What you need to do: Only a number is wanted: how many lines of the entries include the string "어정쩡한"?
*** Opening Records for processing ***
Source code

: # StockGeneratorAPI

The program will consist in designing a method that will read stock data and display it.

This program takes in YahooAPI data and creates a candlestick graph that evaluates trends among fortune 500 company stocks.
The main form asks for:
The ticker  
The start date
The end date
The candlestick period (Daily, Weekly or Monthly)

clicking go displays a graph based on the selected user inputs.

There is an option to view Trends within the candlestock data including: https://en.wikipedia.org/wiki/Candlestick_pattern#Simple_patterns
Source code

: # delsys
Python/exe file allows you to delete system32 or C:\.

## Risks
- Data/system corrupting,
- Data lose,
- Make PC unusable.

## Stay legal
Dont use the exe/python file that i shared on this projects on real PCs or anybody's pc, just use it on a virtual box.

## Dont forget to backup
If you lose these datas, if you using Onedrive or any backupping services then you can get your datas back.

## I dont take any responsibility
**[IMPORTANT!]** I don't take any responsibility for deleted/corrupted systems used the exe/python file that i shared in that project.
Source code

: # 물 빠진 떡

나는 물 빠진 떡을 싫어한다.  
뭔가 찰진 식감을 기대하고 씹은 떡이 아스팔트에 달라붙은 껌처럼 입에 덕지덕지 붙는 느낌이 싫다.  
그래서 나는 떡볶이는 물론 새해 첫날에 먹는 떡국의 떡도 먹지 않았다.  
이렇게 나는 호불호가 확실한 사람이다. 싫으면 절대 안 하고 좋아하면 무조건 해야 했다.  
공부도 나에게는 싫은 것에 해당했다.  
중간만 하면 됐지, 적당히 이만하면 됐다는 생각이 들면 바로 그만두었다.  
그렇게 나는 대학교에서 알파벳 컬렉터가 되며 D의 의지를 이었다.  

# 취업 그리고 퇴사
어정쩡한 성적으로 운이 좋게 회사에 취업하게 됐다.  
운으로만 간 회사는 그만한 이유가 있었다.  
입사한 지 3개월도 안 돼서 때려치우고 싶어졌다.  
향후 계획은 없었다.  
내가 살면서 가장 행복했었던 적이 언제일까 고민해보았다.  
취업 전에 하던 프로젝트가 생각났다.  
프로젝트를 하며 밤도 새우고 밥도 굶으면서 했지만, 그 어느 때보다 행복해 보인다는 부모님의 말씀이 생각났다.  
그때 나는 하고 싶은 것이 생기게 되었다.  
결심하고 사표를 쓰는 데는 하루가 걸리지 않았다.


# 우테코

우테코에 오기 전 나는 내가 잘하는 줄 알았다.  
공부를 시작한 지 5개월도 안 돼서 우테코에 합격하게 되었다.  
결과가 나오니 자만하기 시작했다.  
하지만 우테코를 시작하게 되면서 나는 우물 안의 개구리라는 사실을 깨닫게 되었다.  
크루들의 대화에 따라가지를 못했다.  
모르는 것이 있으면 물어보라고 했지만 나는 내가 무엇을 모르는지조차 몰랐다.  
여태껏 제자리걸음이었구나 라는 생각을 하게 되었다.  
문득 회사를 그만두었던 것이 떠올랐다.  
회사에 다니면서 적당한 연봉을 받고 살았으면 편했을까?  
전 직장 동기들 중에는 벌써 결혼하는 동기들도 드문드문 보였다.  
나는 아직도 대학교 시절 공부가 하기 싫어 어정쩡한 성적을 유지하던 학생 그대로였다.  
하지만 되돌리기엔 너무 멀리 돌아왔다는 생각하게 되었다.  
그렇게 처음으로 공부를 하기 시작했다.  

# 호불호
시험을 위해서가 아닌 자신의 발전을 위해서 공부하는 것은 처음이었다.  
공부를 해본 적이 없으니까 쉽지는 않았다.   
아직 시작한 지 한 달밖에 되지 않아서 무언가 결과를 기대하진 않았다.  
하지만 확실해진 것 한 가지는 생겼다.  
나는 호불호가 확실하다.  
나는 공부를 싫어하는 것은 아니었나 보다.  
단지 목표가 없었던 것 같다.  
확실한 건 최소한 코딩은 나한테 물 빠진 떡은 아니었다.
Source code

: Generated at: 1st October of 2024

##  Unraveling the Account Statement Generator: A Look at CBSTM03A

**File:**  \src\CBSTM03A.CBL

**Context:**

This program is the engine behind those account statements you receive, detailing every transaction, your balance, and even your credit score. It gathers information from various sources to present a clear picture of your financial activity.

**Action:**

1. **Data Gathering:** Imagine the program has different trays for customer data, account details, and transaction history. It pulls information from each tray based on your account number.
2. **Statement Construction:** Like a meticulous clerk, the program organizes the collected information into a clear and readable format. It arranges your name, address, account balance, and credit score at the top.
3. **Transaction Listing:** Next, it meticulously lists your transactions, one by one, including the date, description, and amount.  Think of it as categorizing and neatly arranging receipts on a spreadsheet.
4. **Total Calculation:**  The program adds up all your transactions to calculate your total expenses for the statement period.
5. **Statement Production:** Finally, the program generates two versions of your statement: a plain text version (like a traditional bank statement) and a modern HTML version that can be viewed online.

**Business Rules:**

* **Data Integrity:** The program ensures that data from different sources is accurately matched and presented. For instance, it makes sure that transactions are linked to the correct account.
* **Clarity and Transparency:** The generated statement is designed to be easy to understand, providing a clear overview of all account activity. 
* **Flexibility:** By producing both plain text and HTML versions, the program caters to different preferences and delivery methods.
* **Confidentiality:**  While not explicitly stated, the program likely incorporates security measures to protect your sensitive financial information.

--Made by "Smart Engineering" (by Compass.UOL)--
*** Closing Records for processing ***
Response for this exercise: 2